Reputation: 97
In azure datafactory how to copy data from blob to sql without duplication ie if the pipeline runs at the slice of every 15 min then how to avoid getting duplicate data
Upvotes: 2
Views: 4770
Reputation: 1
I had the same problem and found this link to be helpful: https://www.mssqltips.com/sqlservertip/6365/incremental-file-load-using-azure-data-factory/
In our case, we only add files to blob storage and never modify them after that so the job is to simply pick up new files created within the latest 15 minutes and add them to the SQL container. The Incremental Copy procedure described in the link seems to work great so far.

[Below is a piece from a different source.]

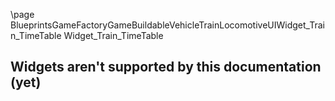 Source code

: \page BlueprintsGameFactoryGameBuildableVehicleTrainLocomotiveUIWidget_Train_TimeTable Widget_Train_TimeTable
## Widgets aren't supported by this documentation (yet)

I can imagine that in some cases you may need to add a stored procedure to act on the SQL container after this, but we did not need it.
Upvotes: 0
Reputation: 1
I had the same issue and I found that you can add the slice start time and slice end time to your stored procedure and filter the queries using them as any other parameter, that will help you to load the data by slices and not the same data the number of slices you have, hope it's clear enough.
"typeProperties": {
"storedProcedureName": "sp_sample",
"storedProcedureParameters": {
"DateTime": "$$Text.Format('{0:yyyy-MM-dd HH:mm:ss}', SliceStart)"
}
}
https://learn.microsoft.com/en-us/azure/data-factory/data-factory-stored-proc-activity
Upvotes: 0
Reputation: 131
The solution isn't automatic, but you can use a Copy Activity, and use a stored procedure in the SQL sink to handle rows that may already exist. Perhaps TSQL Merge statement, or an Insert / Update statement inside.
https://azure.microsoft.com/en-us/documentation/articles/data-factory-copy-activity/
Invoke stored procedure for SQL Sink. When copying data into SQL Server or Azure SQL Database, a user specified stored procedure could be configured and invoked.
Thanks, Jason
Upvotes: 1